What is being asked
Only the pictures are to be left out; write out the rest of the data exactly.

Given entries
———

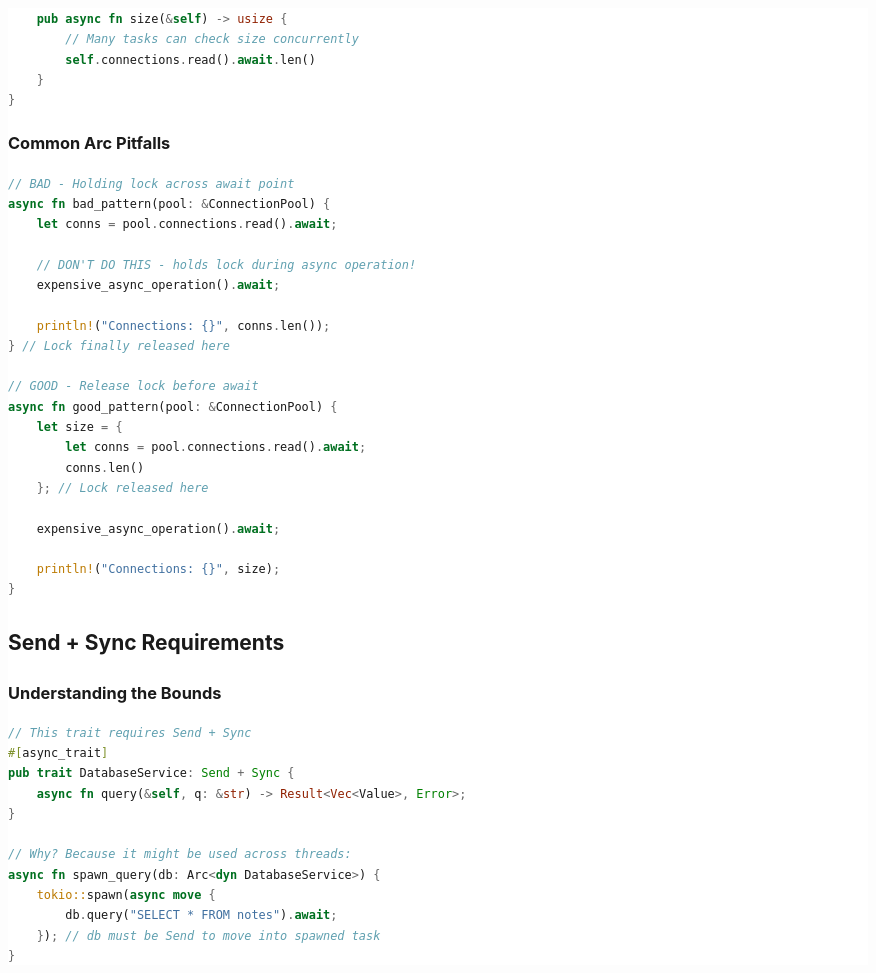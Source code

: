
 ```rust
    pub async fn size(&self) -> usize {
        // Many tasks can check size concurrently
        self.connections.read().await.len()
    }
}
```

### Common Arc Pitfalls

```rust
// BAD - Holding lock across await point
async fn bad_pattern(pool: &ConnectionPool) {
    let conns = pool.connections.read().await;
    
    // DON'T DO THIS - holds lock during async operation!
    expensive_async_operation().await;
    
    println!("Connections: {}", conns.len());
} // Lock finally released here

// GOOD - Release lock before await
async fn good_pattern(pool: &ConnectionPool) {
    let size = {
        let conns = pool.connections.read().await;
        conns.len()
    }; // Lock released here
    
    expensive_async_operation().await;
    
    println!("Connections: {}", size);
}
```

## Send + Sync Requirements

### Understanding the Bounds

```rust
// This trait requires Send + Sync
#[async_trait]
pub trait DatabaseService: Send + Sync {
    async fn query(&self, q: &str) -> Result<Vec<Value>, Error>;
}

// Why? Because it might be used across threads:
async fn spawn_query(db: Arc<dyn DatabaseService>) {
    tokio::spawn(async move {
        db.query("SELECT * FROM notes").await;
    }); // db must be Send to move into spawned task
}
```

———

Written response
Source code

:
 ```rust
    pub async fn size(&self) -> usize {
        // Many tasks can check size concurrently
        self.connections.read().await.len()
    }
}
```

### Common Arc Pitfalls

```rust
// BAD - Holding lock across await point
async fn bad_pattern(pool: &ConnectionPool) {
    let conns = pool.connections.read().await;
    
    // DON'T DO THIS - holds lock during async operation!
    expensive_async_operation().await;
    
    println!("Connections: {}", conns.len());
} // Lock finally released here

// GOOD - Release lock before await
async fn good_pattern(pool: &ConnectionPool) {
    let size = {
        let conns = pool.connections.read().await;
        conns.len()
    }; // Lock released here
    
    expensive_async_operation().await;
    
    println!("Connections: {}", size);
}
```

## Send + Sync Requirements

### Understanding the Bounds

```rust
// This trait requires Send + Sync
#[async_trait]
pub trait DatabaseService: Send + Sync {
    async fn query(&self, q: &str) -> Result<Vec<Value>, Error>;
}

// Why? Because it might be used across threads:
async fn spawn_query(db: Arc<dyn DatabaseService>) {
    tokio::spawn(async move {
        db.query("SELECT * FROM notes").await;
    }); // db must be Send to move into spawned task
}
```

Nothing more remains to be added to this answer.